Les plafonds, cages d’escalier et grandes hauteurs augmentent également le temps de protection et d’application.
Les niveaux de préparation
Le simple rebouchage de quelques trous n’est pas équivalent à un ratissage complet. Ponçage, impression, traitement de taches et reprise d’angles doivent être décrits séparément lorsque le chantier l’exige.
Sur un support fragile ou poudreux, une préparation insuffisante peut compromettre la tenue de la peinture, même si le produit utilisé est de bonne qualité.
Peinture et niveau de finition
Mat, velours, satin ou peinture technique répondent à des usages différents. Pièces humides, zones très sollicitées ou murs lavables peuvent justifier un produit spécifique.

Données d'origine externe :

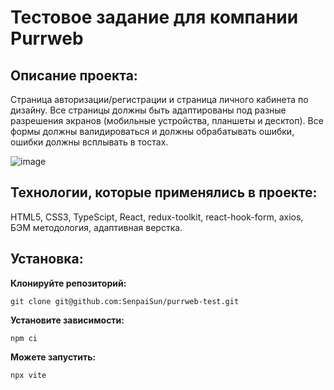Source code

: # Тестовое задание для компании Purrweb
## Описание проекта:
Cтраница авторизации/регистрации и страница личного кабинета по дизайну.
Все страницы должны быть адаптированы под разные разрешения экранов (мобильные устройства, планшеты и десктоп).
Все формы должны валидироваться и должны обрабатывать ошибки, ошибки должны всплывать в тостах.

![image](https://github.com/SenpaiSun/purrweb-test-second/assets/100027896/030a049a-338a-4ff1-bd9c-7bd15daf9784)

## Технологии, которые применялись в проекте:
HTML5, CSS3, TypeScipt, React, redux-toolkit, react-hook-form, axios, БЭМ методология, адаптивная верстка.

## Установка:

**Клонируйте репозиторий:**

`git clone git@github.com:SenpaiSun/purrweb-test.git`

**Установите зависимости:**

`npm ci`

**Можете запустить:**

`npx vite`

Le nombre de couches doit être compris avec la préparation : deux couches de finition sur un support correctement préparé ne sont pas comparables à une simple remise en couleur.

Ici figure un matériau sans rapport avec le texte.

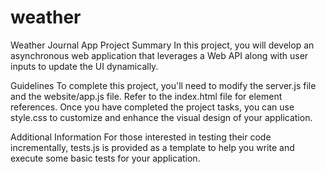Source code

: # weather
Weather Journal App Project
Summary
In this project, you will develop an asynchronous web application that leverages a Web API along with user inputs to update the UI dynamically.

Guidelines
To complete this project, you'll need to modify the server.js file and the website/app.js file. Refer to the index.html file for element references. Once you have completed the project tasks, you can use style.css to customize and enhance the visual design of your application.

Additional Information
For those interested in testing their code incrementally, tests.js is provided as a template to help you write and execute some basic tests for your application.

Comparer les devis sur les mêmes opérations
Demandez une ventilation par zones ou surfaces lorsque le chantier est important. Vérifiez les protections, la préparation, la sous-couche, le nombre de couches, la peinture fournie et le nettoyage final.
Un prix au mètre carré n’a de sens que si les prestations derrière ce chiffre sont identiques.
Checklist avant de signer
- surfaces murs et plafonds distinguées
- état des supports décrit
- rebouchage ou ratissage clairement chiffré
- sous-couche précisée si nécessaire
- type et gamme de peinture indiqués
- nombre de couches annoncé
- protections, nettoyage et évacuation inclus
Questions fréquentes
Faut-il toujours appliquer une sous-couche ?
Pas dans toutes les situations, mais elle peut être nécessaire sur un support neuf, poreux, réparé ou présentant des différences d’absorption.
Pourquoi le plafond coûte-t-il souvent plus cher ?
Le travail au-dessus de la tête, les protections et la difficulté d’obtenir une finition régulière augmentent le temps d’intervention.
Deux couches suffisent-elles toujours ?
Cela dépend du support, de la couleur de départ, du produit et du niveau de finition recherché. La préparation reste déterminante.